Problem to work on —
Send back every record word for word, with nothing missing.

Records for this exercise —
§ §

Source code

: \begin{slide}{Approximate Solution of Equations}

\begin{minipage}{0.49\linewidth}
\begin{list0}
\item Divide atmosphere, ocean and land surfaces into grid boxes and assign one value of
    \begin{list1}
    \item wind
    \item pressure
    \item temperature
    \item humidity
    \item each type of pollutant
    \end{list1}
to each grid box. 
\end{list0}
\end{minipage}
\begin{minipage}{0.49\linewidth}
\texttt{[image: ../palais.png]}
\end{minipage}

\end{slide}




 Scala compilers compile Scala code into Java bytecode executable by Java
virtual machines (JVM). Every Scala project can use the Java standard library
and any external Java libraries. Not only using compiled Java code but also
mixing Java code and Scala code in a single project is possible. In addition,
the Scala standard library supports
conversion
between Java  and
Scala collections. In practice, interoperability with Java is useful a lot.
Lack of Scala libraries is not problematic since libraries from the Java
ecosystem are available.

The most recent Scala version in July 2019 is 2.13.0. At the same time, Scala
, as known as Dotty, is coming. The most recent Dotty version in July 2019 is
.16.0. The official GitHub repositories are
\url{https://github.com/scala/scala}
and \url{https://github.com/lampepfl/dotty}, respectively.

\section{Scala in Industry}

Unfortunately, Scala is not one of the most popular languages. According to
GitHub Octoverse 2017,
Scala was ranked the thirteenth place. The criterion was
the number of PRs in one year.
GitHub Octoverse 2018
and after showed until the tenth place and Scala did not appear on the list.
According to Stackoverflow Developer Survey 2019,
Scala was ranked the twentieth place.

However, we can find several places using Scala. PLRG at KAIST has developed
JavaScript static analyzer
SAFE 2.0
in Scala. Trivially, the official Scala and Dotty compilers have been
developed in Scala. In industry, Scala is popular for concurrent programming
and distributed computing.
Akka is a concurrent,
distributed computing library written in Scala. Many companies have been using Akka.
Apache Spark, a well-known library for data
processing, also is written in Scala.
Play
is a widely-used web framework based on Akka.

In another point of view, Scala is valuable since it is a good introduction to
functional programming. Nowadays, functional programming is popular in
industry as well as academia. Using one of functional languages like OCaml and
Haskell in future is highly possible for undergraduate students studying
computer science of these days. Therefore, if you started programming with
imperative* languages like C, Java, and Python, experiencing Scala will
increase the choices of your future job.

§ §

Exercise response —
Source code

: \begin{slide}{Approximate Solution of Equations}

\begin{minipage}{0.49\linewidth}
\begin{list0}
\item Divide atmosphere, ocean and land surfaces into grid boxes and assign one value of
    \begin{list1}
    \item wind
    \item pressure
    \item temperature
    \item humidity
    \item each type of pollutant
    \end{list1}
to each grid box. 
\end{list0}
\end{minipage}
\begin{minipage}{0.49\linewidth}
\texttt{[image: ../palais.png]}
\end{minipage}

\end{slide}




 Scala compilers compile Scala code into Java bytecode executable by Java
virtual machines (JVM). Every Scala project can use the Java standard library
and any external Java libraries. Not only using compiled Java code but also
mixing Java code and Scala code in a single project is possible. In addition,
the Scala standard library supports
conversion
between Java  and
Scala collections. In practice, interoperability with Java is useful a lot.
Lack of Scala libraries is not problematic since libraries from the Java
ecosystem are available.

The most recent Scala version in July 2019 is 2.13.0. At the same time, Scala
, as known as Dotty, is coming. The most recent Dotty version in July 2019 is
.16.0. The official GitHub repositories are
\url{https://github.com/scala/scala}
and \url{https://github.com/lampepfl/dotty}, respectively.

\section{Scala in Industry}

Unfortunately, Scala is not one of the most popular languages. According to
GitHub Octoverse 2017,
Scala was ranked the thirteenth place. The criterion was
the number of PRs in one year.
GitHub Octoverse 2018
and after showed until the tenth place and Scala did not appear on the list.
According to Stackoverflow Developer Survey 2019,
Scala was ranked the twentieth place.

However, we can find several places using Scala. PLRG at KAIST has developed
JavaScript static analyzer
SAFE 2.0
in Scala. Trivially, the official Scala and Dotty compilers have been
developed in Scala. In industry, Scala is popular for concurrent programming
and distributed computing.
Akka is a concurrent,
distributed computing library written in Scala. Many companies have been using Akka.
Apache Spark, a well-known library for data
processing, also is written in Scala.
Play
is a widely-used web framework based on Akka.

In another point of view, Scala is valuable since it is a good introduction to
functional programming. Nowadays, functional programming is popular in
industry as well as academia. Using one of functional languages like OCaml and
Haskell in future is highly possible for undergraduate students studying
computer science of these days. Therefore, if you started programming with
imperative* languages like C, Java, and Python, experiencing Scala will
increase the choices of your future job.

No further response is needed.